Abnormal in vitro proliferation and differentiation of T colony-forming cells in patients with lymphadenopathy syndrome

Patients with acquired immunodeficiency syndrome (AIDS) present impaired colony growth and in vitro differentiation capacity of peripheral blood and bone marrow T colony-forming cells (T-CFC). We show that peripheral blood, bone marrow, and lymph node T-CFC from patients with persistent lymphadenopathy syndrome (LAS), a syndrome that can precede AIDS, displayed similar abnormalities. Indeed, peripheral blood T-CFC generated a low number of colonies in seven out of 12 patients, and almost no colonies were obtained from bone marrow cells of all patients.
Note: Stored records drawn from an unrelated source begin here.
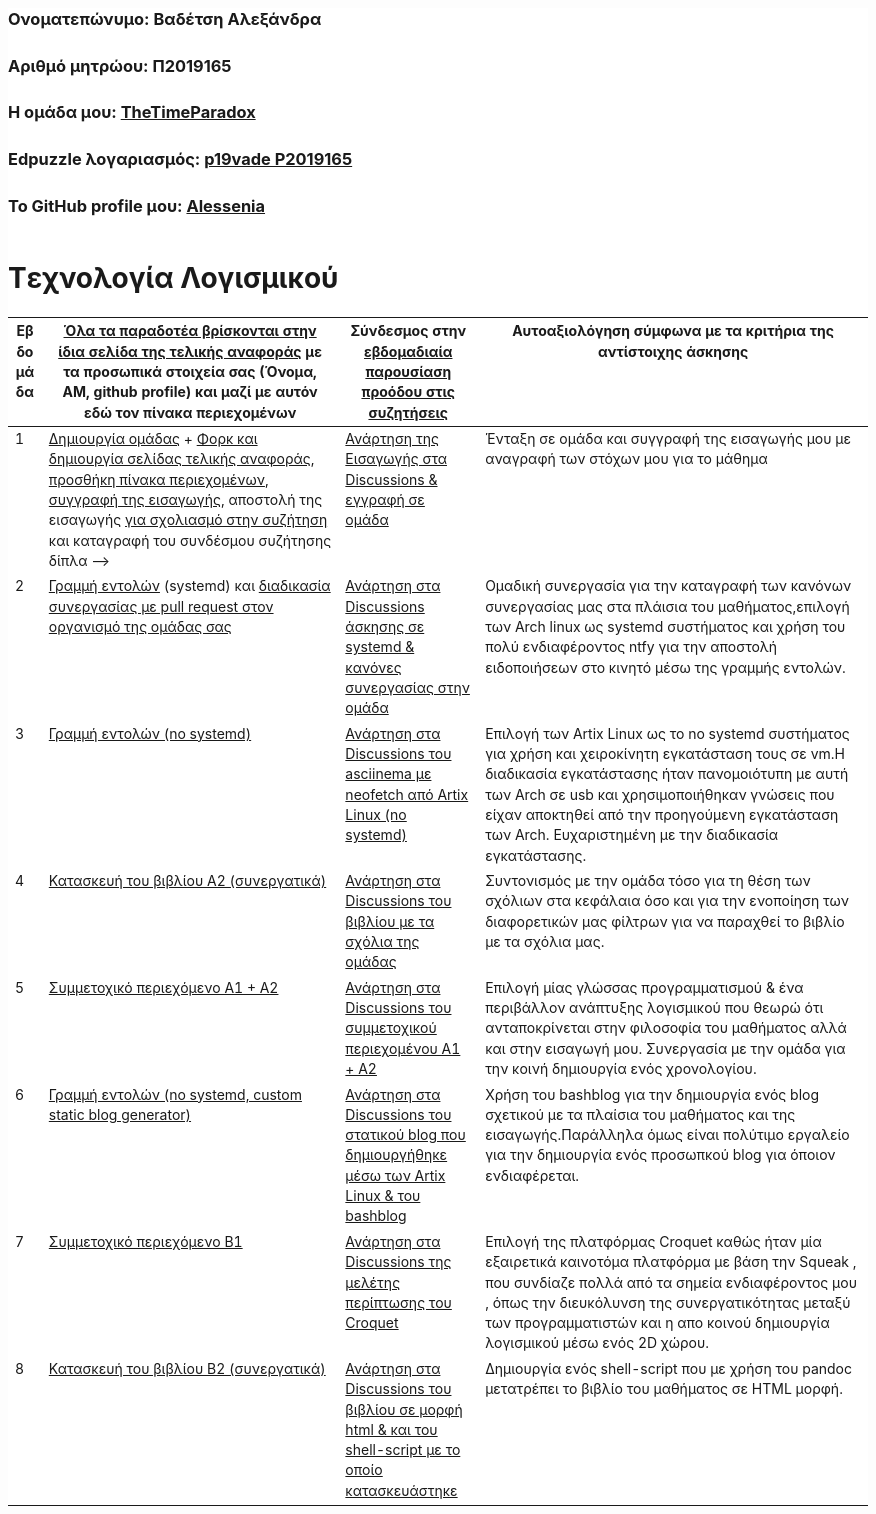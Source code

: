 ### Ονοματεπώνυμο: Bαδέτση Αλεξάνδρα
### Αριθμό μητρώου: Π2019165
### Η ομάδα μου: [TheTimeParadox](https://github.com/TheTimeParadox)
### Edpuzzle λογαριασμός: [p19vade P2019165](https://edpuzzle.com/profile)
### Το GitHub profile μου: [Alessenia](https://github.com/Alessenia)

# Tεχνολογία Λογισμικού
| Εβδομάδα | [Όλα τα παραδοτέα βρίσκονται στην ίδια σελίδα της τελικής αναφοράς](https://epidrome.github.io/teaching/deliverables/) με τα προσωπικά στοιχεία σας (Όνομα, ΑΜ, github profile) και μαζί με αυτόν εδώ τον πίνακα περιεχομένων | Σύνδεσμος στην [εβδομαδιαία παρουσίαση προόδου στις συζητήσεις](https://github.com/courses-ionio/help/discussions/categories/show-and-tell) | Αυτοαξιολόγηση σύμφωνα με τα κριτήρια της αντίστοιχης άσκησης |
| --- | --- | --- | --- |
| 1 | [Δημιουργία ομάδας](https://epidrome.github.io/teaching/team/) + [Φορκ και δημιουργία σελίδας τελικής αναφοράς](https://epidrome.github.io/teaching/guide/), [προσθήκη πίνακα περιεχομένων](https://raw.githubusercontent.com/courses-ionio/sw/master/README.md), [συγγραφή της εισαγωγής](https://epidrome.github.io/teaching/intro/), αποστολή της εισαγωγής [για σχολιασμό στην συζήτηση](https://github.com/courses-ionio/sw/discussions/categories/show-and-tell) και καταγραφή του συνδέσμου συζήτησης δίπλα --> |[Ανάρτηση της Εισαγωγής στα Discussions & εγγραφή σε ομάδα](https://github.com/courses-ionio/sw/discussions/1205)| Ένταξη σε ομάδα και συγγραφή της εισαγωγής μου με αναγραφή των στόχων μου για το μάθημα |
| 2 | [Γραμμή εντολών](https://epidrome.github.io/teaching/cli) (systemd) και [διαδικασία συνεργασίας με pull request στον οργανισμό της ομάδας σας](https://epidrome.github.io/teaching/team) |[Ανάρτηση στα Discussions άσκησης σε systemd & κανόνες συνεργασίας στην ομάδα](https://github.com/courses-ionio/sw/discussions/1281) | Ομαδική συνεργασία για την καταγραφή των κανόνων συνεργασίας μας στα πλάισια του μαθήματος,επιλογή των Arch linux ως systemd συστήματος και χρήση του πολύ ενδιαφέροντος ntfy για την αποστολή ειδοποιήσεων στο κινητό μέσω της γραμμής εντολών. |
| 3 | [Γραμμή εντολών (no systemd)](https://github.com/Alessenia/sw/tree/2019165/projects/2019165#%CF%80%CE%B1%CF%81%CE%B1%CE%B4%CE%BF%CF%84%CE%AD%CE%BF-3---%CE%BD%CE%BF-systemd) |[Ανάρτηση στα Discussions του asciinema με neofetch από Artix Linux (no systemd) ](https://github.com/courses-ionio/sw/discussions/1346) | Επιλογή των Artix Linux ως το no systemd συστήματος για χρήση και χειροκίνητη εγκατάσταση τους σε vm.Η διαδικασία εγκατάστασης ήταν πανομοιότυπη με αυτή των Arch σε usb και χρησιμοποιήθηκαν γνώσεις που είχαν αποκτηθεί από την προηγούμενη εγκατάσταση των Arch. Ευχαριστημένη με την διαδικασία εγκατάστασης.  |
| 4 | [Κατασκευή του βιβλίου Α2 (συνεργατικά)](https://github.com/Alessenia/sw/tree/2019165/projects/2019165#%CF%80%CE%B1%CF%81%CE%B1%CE%B4%CE%BF%CF%84%CE%AD%CE%BF-4----%CE%BA%CE%B1%CF%84%CE%B1%CF%83%CE%BA%CE%B5%CF%85%CE%AE-%CF%84%CE%BF%CF%85-%CE%B2%CE%B9%CE%B2%CE%BB%CE%AF%CE%BF%CF%85-%CE%B12-%CF%83%CF%85%CE%BD%CE%B5%CF%81%CE%B3%CE%B1%CF%84%CE%B9%CE%BA%CE%AC) |[Ανάρτηση στα Discussions του βιβλίου με τα σχόλια της ομάδας](https://github.com/courses-ionio/sw/discussions/1384) | Συντονισμός με την ομάδα τόσο για τη θέση των σχόλιων στα κεφάλαια όσο και για την ενοποίηση των διαφορετικών μας φίλτρων για να παραχθεί το βιβλίο με τα σχόλια μας.   |
| 5 | [Συμμετοχικό περιεχόμενο A1 + A2](https://github.com/Alessenia/sw/tree/2019165/projects/2019165#%CF%80%CE%B1%CF%81%CE%B1%CE%B4%CE%BF%CF%84%CE%AD%CE%BF-5---%CF%83%CF%85%CE%BC%CE%BC%CE%B5%CF%84%CE%BF%CF%87%CE%B9%CE%BA%CF%8C-%CF%80%CE%B5%CF%81%CE%B9%CE%B5%CF%87%CF%8C%CE%BC%CE%B5%CE%BD%CE%BF-a1--a2) |[Ανάρτηση στα Discussions του συμμετοχικού περιεχομένου Α1 + Α2](https://github.com/courses-ionio/sw/discussions/1436)| Επιλογή μίας γλώσσας προγραμματισμού & ένα περιβάλλον ανάπτυξης λογισμικού που θεωρώ ότι ανταποκρίνεται στην φιλοσοφία του μαθήματος αλλά και στην εισαγωγή μου. Συνεργασία με την ομάδα για την κοινή δημιουργία ενός χρονολογίου. |
| 6 | [Γραμμή εντολών (no systemd, custom static blog generator)](https://github.com/Alessenia/sw/tree/2019165/projects/2019165#%CF%80%CE%B1%CF%81%CE%B1%CE%B4%CE%BF%CF%84%CE%AD%CE%BF-6---%CE%B3%CF%81%CE%B1%CE%BC%CE%BC%CE%AE-%CE%B5%CE%BD%CF%84%CE%BF%CE%BB%CF%8E%CE%BD-no-systemd-custom-static-blog-generator) |[Ανάρτηση στα Discussions του στατικού blog που δημιουργήθηκε μέσω των Artix Linux & του bashblog](https://github.com/courses-ionio/sw/discussions/1501)| Χρήση του bashblog για την δημιουργία ενός blog σχετικού με τα πλαίσια του μαθήματος και της εισαγωγής.Παράλληλα όμως είναι πολύτιμο εργαλείο για την δημιουργία ενός προσωπκού blog για όποιον ενδιαφέρεται. |
| 7 | [Συμμετοχικό περιεχόμενο B1](https://github.com/Alessenia/sw/tree/2019165/projects/2019165#%CF%80%CE%B1%CF%81%CE%B1%CE%B4%CE%BF%CF%84%CE%AD%CE%BF-7---%CF%83%CF%85%CE%BC%CE%BC%CE%B5%CF%84%CE%BF%CF%87%CE%B9%CE%BA%CF%8C-%CF%80%CE%B5%CF%81%CE%B9%CE%B5%CF%87%CF%8C%CE%BC%CE%B5%CE%BD%CE%BF-b1) |[Ανάρτηση στα Discussions της μελέτης περίπτωσης του Croquet](https://github.com/courses-ionio/sw/discussions/1538)| Επιλογή της πλατφόρμας Croquet καθώς ήταν μία εξαιρετικά καινοτόμα πλατφόρμα με βάση την Squeak , που συνδίαζε πολλά από τα σημεία ενδιαφέροντος μου , όπως την διευκόλυνση της συνεργατικότητας μεταξύ των προγραμματιστών και η απο κοινού δημιουργία λογισμικού μέσω ενός 2D χώρου.|
| 8 | [Κατασκευή του βιβλίου Β2 (συνεργατικά)](https://github.com/Alessenia/sw/tree/2019165/projects/2019165#%CF%80%CE%B1%CF%81%CE%B1%CE%B4%CE%BF%CF%84%CE%AD%CE%BF-8---%CE%BA%CE%B1%CF%84%CE%B1%CF%83%CE%BA%CE%B5%CF%85%CE%AE-%CF%84%CE%BF%CF%85-%CE%B2%CE%B9%CE%B2%CE%BB%CE%AF%CE%BF%CF%85-%CE%B22) | [Ανάρτηση στα Discussions του βιβλίου σε μορφή html & και του shell-script με το οποίο κατασκευάστηκε](https://github.com/courses-ionio/sw/discussions/1575) | Δημιουργία ενός shell-script που με χρήση του pandoc μετατρέπει το βιβλίο του μαθήματος σε HTML μορφή.|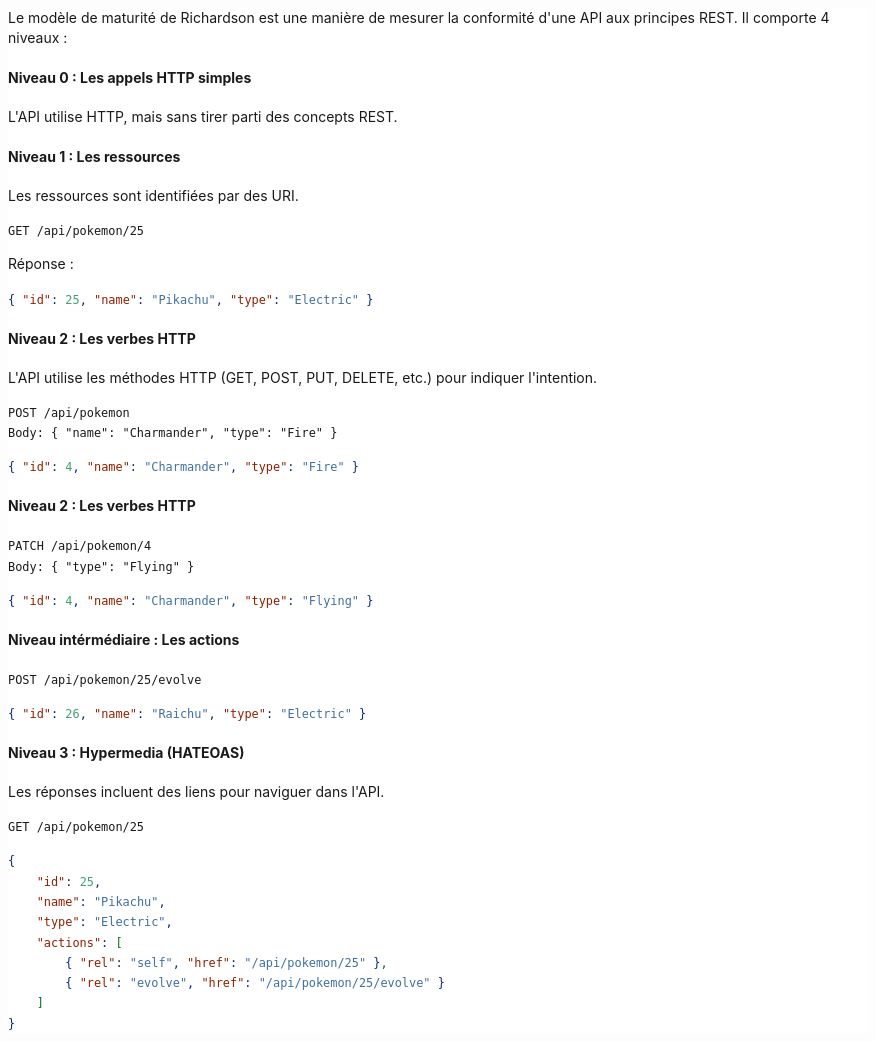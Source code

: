 Le modèle de maturité de Richardson est une manière de mesurer la conformité d'une API aux principes REST. Il comporte 4 niveaux :


#### Niveau 0 : Les appels HTTP simples

L'API utilise HTTP, mais sans tirer parti des concepts REST.


#### Niveau 1 : Les ressources

Les ressources sont identifiées par des URI.

```http
GET /api/pokemon/25
```
Réponse :
```json
{ "id": 25, "name": "Pikachu", "type": "Electric" }
```


#### Niveau 2 : Les verbes HTTP

L'API utilise les méthodes HTTP (GET, POST, PUT, DELETE, etc.) pour indiquer l'intention.

```http
POST /api/pokemon
Body: { "name": "Charmander", "type": "Fire" }
```
```json
{ "id": 4, "name": "Charmander", "type": "Fire" }
```


#### Niveau 2 : Les verbes HTTP

```http
PATCH /api/pokemon/4
Body: { "type": "Flying" }
```
```json
{ "id": 4, "name": "Charmander", "type": "Flying" }
```


#### Niveau intérmédiaire : Les actions

```http
POST /api/pokemon/25/evolve
```
```json
{ "id": 26, "name": "Raichu", "type": "Electric" }
```


#### Niveau 3 : Hypermedia (HATEOAS)
Les réponses incluent des liens pour naviguer dans l'API.

```http
GET /api/pokemon/25
```
```json
{
    "id": 25,
    "name": "Pikachu",
    "type": "Electric",
    "actions": [
        { "rel": "self", "href": "/api/pokemon/25" },
        { "rel": "evolve", "href": "/api/pokemon/25/evolve" }
    ]
}
```

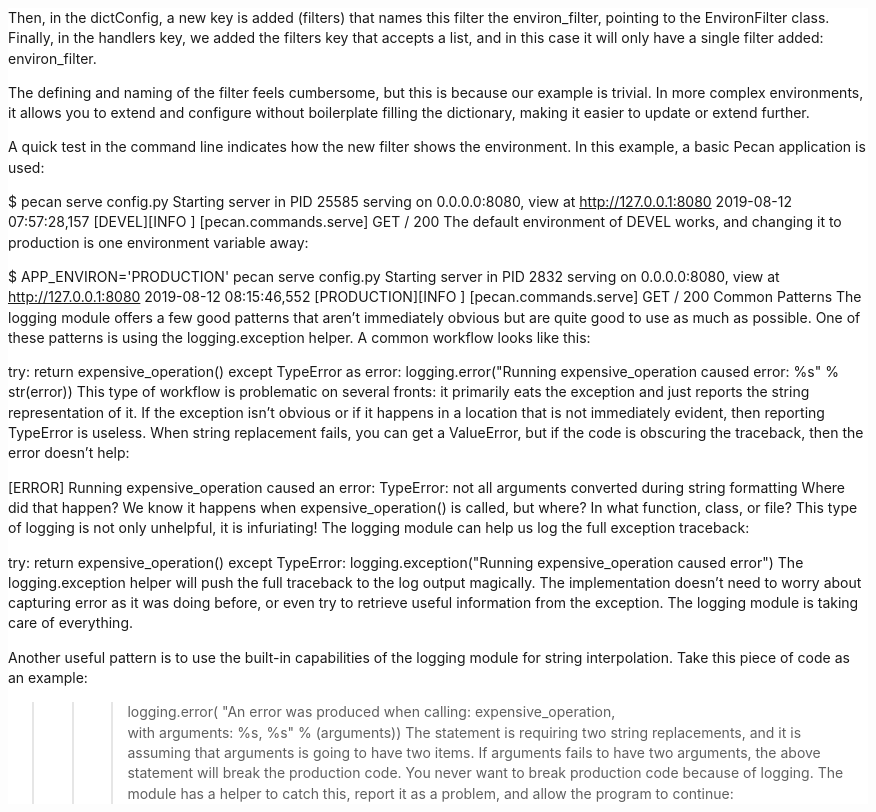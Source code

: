 Then, in the dictConfig, a new key is added (filters) that names this filter the environ_filter, pointing to the EnvironFilter class. Finally, in the handlers key, we added the filters key that accepts a list, and in this case it will only have a single filter added: environ_filter.

The defining and naming of the filter feels cumbersome, but this is because our example is trivial. In more complex environments, it allows you to extend and configure without boilerplate filling the dictionary, making it easier to update or extend further.

A quick test in the command line indicates how the new filter shows the environment. In this example, a basic Pecan application is used:

$ pecan serve config.py
Starting server in PID 25585
serving on 0.0.0.0:8080, view at http://127.0.0.1:8080
2019-08-12 07:57:28,157 [DEVEL][INFO    ] [pecan.commands.serve] GET / 200
The default environment of DEVEL works, and changing it to production is one environment variable away:

$ APP_ENVIRON='PRODUCTION' pecan serve config.py
Starting server in PID 2832
serving on 0.0.0.0:8080, view at http://127.0.0.1:8080
2019-08-12 08:15:46,552 [PRODUCTION][INFO    ] [pecan.commands.serve] GET / 200
Common Patterns
The logging module offers a few good patterns that aren’t immediately obvious but are quite good to use as much as possible. One of these patterns is using the logging.exception helper. A common workflow looks like this:

try:
    return expensive_operation()
except TypeError as error:
    logging.error("Running expensive_operation caused error: %s" % str(error))
This type of workflow is problematic on several fronts: it primarily eats the exception and just reports the string representation of it. If the exception isn’t obvious or if it happens in a location that is not immediately evident, then reporting TypeError is useless. When string replacement fails, you can get a ValueError, but if the code is obscuring the traceback, then the error doesn’t help:

[ERROR] Running expensive_operation caused an error:
    TypeError: not all arguments converted during string formatting
Where did that happen? We know it happens when expensive_operation() is called, but where? In what function, class, or file? This type of logging is not only unhelpful, it is infuriating! The logging module can help us log the full exception traceback:

try:
    return expensive_operation()
except TypeError:
    logging.exception("Running expensive_operation caused error")
The logging.exception helper will push the full traceback to the log output magically. The implementation doesn’t need to worry about capturing error as it was doing before, or even try to retrieve useful information from the exception. The logging module is taking care of everything.

Another useful pattern is to use the built-in capabilities of the logging module for string interpolation. Take this piece of code as an example:

>>> logging.error(
"An error was produced when calling: expensive_operation, \
with arguments: %s, %s" % (arguments))
The statement is requiring two string replacements, and it is assuming that arguments is going to have two items. If arguments fails to have two arguments, the above statement will break the production code. You never want to break production code because of logging. The module has a helper to catch this, report it as a problem, and allow the program to continue:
The simultaneous study of T-CFC from peripheral blood and lymph node mononuclear cells seems to provide a reliable indicator for the risk of developing AIDS. The six patients who developed AIDS displayed extremely low numbers of peripheral blood T- CFC (13 +/- 17 colonies per 5 X 10(4) cells), and in two of them, no colonies could be obtained from lymph node T-CFC. The remaining patients who had not developed AIDS displayed a higher number of peripheral blood T-CFC (141 +/- 113 per 5 X 10(4) cells) and lymph node T-CFC, which, in addition, preserved their clonogenic capacity. In some patients, peripheral blood and lymph node, but not bone marrow, T-CFC were capable of generating colonies in the absence of added growth factors or mitogens, whereas in others, colony formation was obtained with purified interleukin 2 (IL 2) alone. Both spontaneous and IL 2- induced colony formation was abrogated by a monoclonal antibody against the IL 2 receptor. Taken together, these findings suggest that at least some T-CFC expressed IL 2 receptors. Colonies generated either in the presence or in the absence of added growth factors were composed of T4+, T6+, and T8+ cells, indicating impaired in vitro T-CFC differentiation. These findings indicate that a dramatic quantitative and qualitative impairment of the proliferation and differentiation of peripheral blood and lymph node T-CFC precedes the clinical evolution from LAS to AIDS.